*Aim of the exercise:* Among the entries below, count the lines with "DoxyCompactItemize" in them and state the total without comment.

*The input:*
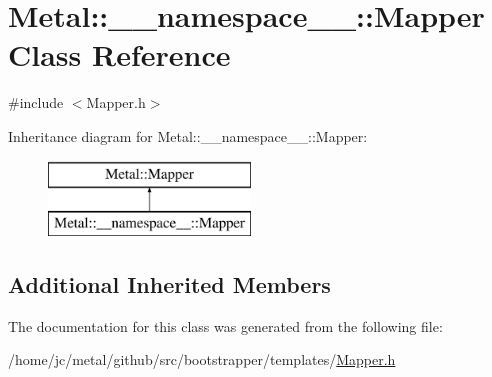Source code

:\hypertarget{classMetal_1_1____namespace_____1_1Mapper}{}\section{Metal\+:\+:\+\_\+\+\_\+namespace\+\_\+\+\_\+\+:\+:Mapper Class Reference}
\label{classMetal_1_1____namespace_____1_1Mapper}


{\ttfamily \#include $<$Mapper.\+h$>$}

Inheritance diagram for Metal\+:\+:\+\_\+\+\_\+namespace\+\_\+\+\_\+\+:\+:Mapper\+:\begin{figure}[H]
\begin{center}
\leavevmode
\includegraphics[height=2.000000cm]{classMetal_1_1____namespace_____1_1Mapper}
\end{center}
\end{figure}
\subsection*{Additional Inherited Members}


The documentation for this class was generated from the following file\+:\begin{DoxyCompactItemize}
\item 
/home/jc/metal/github/src/bootstrapper/templates/\hyperlink{src_2bootstrapper_2templates_2Mapper_8h}{Mapper.\+h}\end{DoxyCompactItemize}
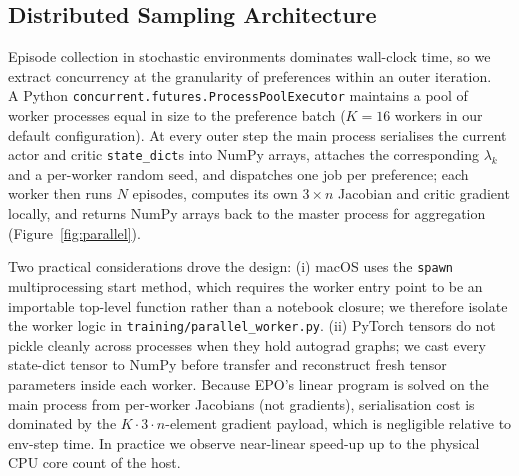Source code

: \documentclass[12pt, letterpaper]{article}
\begin{document}
\subsection{Distributed Sampling Architecture}
\label{sec:method-parallel}
Episode collection in stochastic environments dominates wall-clock time, so we extract concurrency at the granularity of preferences within an outer iteration. \\
A Python \texttt{concurrent.futures.ProcessPoolExecutor} maintains a pool of worker processes equal in size to the preference batch ($K=16$ workers in our default configuration). At every outer step the main process serialises the current actor and critic \texttt{state\_dict}s into NumPy arrays, attaches the corresponding $\lambda_k$ and a per-worker random seed, and dispatches one job per preference; each worker then runs $N$ episodes, computes its own $3\times n$ Jacobian and critic gradient locally, and returns NumPy arrays back to the master process for aggregation (Figure~\ref{fig:parallel}).

Two practical considerations drove the design: (i) macOS uses the \texttt{spawn} multiprocessing start method, which requires the worker entry point to be an importable top-level function rather than a notebook closure; we therefore isolate the worker logic in \texttt{training/parallel\_worker.py}. (ii) PyTorch tensors do not pickle cleanly across processes when they hold autograd graphs; we cast every state-dict tensor to NumPy before transfer and reconstruct fresh tensor parameters inside each worker. Because EPO's linear program is solved on the main process from per-worker Jacobians (not gradients), serialisation cost is dominated by the $K \cdot 3 \cdot n$-element gradient payload, which is negligible relative to env-step time. In practice we observe near-linear speed-up up to the physical CPU core count of the host.
\end{document}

*Output for this exercise:* 2